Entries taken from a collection
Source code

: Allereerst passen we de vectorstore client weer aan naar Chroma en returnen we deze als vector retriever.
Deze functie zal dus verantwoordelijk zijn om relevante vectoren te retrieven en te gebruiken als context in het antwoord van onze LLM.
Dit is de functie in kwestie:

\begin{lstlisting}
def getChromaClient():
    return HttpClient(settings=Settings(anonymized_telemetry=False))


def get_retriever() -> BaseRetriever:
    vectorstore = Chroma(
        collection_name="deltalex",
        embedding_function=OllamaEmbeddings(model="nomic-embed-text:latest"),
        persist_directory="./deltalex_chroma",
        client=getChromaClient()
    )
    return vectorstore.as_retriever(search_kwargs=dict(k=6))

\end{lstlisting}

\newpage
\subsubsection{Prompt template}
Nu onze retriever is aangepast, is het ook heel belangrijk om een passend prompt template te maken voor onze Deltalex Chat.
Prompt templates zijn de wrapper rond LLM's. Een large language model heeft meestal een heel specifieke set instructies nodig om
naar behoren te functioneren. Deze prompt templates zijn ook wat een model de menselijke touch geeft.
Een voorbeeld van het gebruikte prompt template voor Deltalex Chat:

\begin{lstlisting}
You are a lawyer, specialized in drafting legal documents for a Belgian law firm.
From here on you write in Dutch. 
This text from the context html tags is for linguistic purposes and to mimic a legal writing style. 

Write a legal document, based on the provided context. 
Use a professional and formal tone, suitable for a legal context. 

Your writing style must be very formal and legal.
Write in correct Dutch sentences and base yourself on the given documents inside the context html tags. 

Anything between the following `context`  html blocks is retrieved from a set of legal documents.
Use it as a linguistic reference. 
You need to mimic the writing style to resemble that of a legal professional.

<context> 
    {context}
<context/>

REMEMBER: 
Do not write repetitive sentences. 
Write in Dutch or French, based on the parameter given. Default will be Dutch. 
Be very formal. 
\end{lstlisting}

--

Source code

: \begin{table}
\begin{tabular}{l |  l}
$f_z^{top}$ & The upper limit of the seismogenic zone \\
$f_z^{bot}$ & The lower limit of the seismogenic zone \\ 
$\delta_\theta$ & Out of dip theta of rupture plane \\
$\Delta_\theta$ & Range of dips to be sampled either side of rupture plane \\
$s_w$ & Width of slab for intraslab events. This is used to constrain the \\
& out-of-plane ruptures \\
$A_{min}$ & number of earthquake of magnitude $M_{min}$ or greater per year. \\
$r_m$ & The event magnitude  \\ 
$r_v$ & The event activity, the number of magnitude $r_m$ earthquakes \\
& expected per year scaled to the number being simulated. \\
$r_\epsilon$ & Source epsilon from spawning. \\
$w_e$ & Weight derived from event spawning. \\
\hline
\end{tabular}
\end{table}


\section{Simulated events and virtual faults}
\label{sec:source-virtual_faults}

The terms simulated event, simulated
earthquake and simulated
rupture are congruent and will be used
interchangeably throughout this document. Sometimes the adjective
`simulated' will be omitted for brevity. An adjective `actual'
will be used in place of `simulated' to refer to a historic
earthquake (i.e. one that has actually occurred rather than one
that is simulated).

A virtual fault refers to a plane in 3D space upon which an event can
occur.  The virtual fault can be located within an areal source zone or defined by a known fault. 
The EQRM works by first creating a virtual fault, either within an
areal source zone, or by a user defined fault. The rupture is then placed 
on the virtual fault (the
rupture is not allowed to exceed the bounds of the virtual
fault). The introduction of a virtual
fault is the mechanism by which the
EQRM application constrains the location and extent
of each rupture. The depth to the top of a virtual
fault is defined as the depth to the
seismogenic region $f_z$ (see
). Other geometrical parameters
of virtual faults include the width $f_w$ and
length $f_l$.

• WHAT YOU ARE ASKED TO DO:
A complete answer reproduces every line of the records in which the word "based" occurs.

• ANSWER SECTION:
Write a legal document, based on the provided context. 
Write in Dutch or French, based on the parameter given. Default will be Dutch. 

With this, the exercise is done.